Catherine Clancy (Lab) will introduce the motion at a council meeting tonight on behalf of the Sexual Violence Centre Cork, Cois Tine, and Nasc, the Irish Immigrant Support Centre.
The organisations are part of the national Turn Off the Red Light campaign, which is calling for the buying of sex to be illegal.
Similar motions have been passed by local authorities in Leitrim, Longford, and Dún Laoghaire/Rathdown.
Ms Clancy said local authorities have a duty to highlight the “hidden” sex trade industry.
“Every hour, over 200 men are buying sex in Ireland. Every day, internet escort sites advertise over 1,000 women and children — girls and boys.
“These are extraordinary figures. What does this mean in our city to have this thriving industry that is based on the abuse of women and children?
“There is an onus on us to highlight this hidden industry and to bring it out into the open.”
Nasc CEO Fiona Finn said: “Many of these women and children have been trafficked into Ireland for sexual exploitation.

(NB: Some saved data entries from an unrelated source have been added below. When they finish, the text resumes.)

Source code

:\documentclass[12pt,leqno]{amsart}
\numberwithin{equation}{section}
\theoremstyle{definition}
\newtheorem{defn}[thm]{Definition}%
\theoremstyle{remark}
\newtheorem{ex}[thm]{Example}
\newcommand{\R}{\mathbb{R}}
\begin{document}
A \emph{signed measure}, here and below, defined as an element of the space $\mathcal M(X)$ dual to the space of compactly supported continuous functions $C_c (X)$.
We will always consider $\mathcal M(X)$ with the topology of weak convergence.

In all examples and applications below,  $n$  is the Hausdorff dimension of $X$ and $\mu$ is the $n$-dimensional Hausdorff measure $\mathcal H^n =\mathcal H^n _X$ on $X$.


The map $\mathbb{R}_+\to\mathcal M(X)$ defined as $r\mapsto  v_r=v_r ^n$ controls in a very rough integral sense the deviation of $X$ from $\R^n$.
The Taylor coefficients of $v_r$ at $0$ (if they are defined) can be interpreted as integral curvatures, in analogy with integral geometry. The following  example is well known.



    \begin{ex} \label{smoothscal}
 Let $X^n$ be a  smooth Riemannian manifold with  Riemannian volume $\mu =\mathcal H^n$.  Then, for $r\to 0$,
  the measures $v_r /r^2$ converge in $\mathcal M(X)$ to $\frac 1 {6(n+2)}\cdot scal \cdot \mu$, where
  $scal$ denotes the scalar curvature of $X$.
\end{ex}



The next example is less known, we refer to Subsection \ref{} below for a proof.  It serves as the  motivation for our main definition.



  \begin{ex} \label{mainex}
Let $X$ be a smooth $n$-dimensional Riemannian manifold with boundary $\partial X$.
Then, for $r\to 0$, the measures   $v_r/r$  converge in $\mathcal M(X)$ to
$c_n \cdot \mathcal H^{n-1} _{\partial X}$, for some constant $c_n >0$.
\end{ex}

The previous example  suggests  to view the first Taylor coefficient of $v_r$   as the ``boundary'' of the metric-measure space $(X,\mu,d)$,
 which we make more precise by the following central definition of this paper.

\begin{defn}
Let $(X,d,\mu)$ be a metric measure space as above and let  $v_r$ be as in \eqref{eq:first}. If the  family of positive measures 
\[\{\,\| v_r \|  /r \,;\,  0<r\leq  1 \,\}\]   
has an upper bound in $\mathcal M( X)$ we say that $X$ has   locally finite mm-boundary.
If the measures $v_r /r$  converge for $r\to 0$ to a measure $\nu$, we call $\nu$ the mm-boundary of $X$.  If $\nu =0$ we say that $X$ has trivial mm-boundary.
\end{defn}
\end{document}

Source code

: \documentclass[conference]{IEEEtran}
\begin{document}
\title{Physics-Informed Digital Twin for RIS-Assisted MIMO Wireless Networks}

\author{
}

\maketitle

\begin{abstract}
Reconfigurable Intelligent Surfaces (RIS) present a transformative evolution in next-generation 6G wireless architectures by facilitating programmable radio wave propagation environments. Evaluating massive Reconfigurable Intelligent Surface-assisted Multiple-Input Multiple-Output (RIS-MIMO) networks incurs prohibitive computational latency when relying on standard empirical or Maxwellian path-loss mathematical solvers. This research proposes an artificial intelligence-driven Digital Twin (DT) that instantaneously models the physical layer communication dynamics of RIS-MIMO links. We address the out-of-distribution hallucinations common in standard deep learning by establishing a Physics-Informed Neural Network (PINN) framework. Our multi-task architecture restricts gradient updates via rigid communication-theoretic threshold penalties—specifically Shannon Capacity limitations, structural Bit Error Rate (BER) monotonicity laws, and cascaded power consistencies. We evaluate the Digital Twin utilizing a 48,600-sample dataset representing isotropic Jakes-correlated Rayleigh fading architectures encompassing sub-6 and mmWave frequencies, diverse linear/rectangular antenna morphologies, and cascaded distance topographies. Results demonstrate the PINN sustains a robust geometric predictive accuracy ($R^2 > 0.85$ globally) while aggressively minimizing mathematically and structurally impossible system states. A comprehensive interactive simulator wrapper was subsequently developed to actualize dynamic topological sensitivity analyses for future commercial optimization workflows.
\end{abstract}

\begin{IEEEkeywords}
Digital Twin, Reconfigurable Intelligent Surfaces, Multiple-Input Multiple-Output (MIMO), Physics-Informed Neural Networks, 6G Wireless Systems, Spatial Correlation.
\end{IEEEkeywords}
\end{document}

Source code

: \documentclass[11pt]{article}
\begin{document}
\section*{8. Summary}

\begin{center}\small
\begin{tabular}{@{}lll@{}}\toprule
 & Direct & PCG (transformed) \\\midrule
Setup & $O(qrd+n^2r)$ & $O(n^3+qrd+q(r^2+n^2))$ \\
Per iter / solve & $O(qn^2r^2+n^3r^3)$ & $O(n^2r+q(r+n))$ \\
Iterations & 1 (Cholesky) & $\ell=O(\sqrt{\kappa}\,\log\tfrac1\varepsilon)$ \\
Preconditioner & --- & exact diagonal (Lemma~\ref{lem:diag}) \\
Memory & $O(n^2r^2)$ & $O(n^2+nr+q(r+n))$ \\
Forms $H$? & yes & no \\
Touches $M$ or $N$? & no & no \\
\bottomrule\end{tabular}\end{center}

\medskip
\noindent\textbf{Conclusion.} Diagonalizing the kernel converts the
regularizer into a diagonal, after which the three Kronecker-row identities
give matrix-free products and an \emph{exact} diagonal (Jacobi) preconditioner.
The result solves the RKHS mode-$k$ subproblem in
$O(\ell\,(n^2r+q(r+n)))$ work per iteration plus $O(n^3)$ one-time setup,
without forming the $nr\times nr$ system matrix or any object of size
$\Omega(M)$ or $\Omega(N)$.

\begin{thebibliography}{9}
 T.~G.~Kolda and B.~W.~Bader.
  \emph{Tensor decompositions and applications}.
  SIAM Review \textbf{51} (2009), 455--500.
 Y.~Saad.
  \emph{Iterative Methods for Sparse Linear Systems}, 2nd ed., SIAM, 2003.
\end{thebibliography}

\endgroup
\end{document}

“While Ireland has made substantial strides in addressing the issue of sex trafficking in recent years, to date we have failed to address the ‘demand’ side of the problem.
“If there was no demand for the purchase of sex, the sex-trafficking industry would collapse.”
Ireland was named in a US State Department’s Trafficking in Persons Report earlier this year as a destination, source, and transit country for those trafficked in the sex industry.
Meanwhile, Supt Frank O’Brien of Henry St Garda Station in Limerick said operations targeting those who sought the services of prostitutes were to be revitalised.
“Some concerns have been raised by the business community in the city centre so, we are revitalising our operation again.
“The final two cases resulting from Operation Freewheel were brought before the courts in recent days and others can take this as a warning that we will be focusing on targeting people seeking out the services of prostitutes.”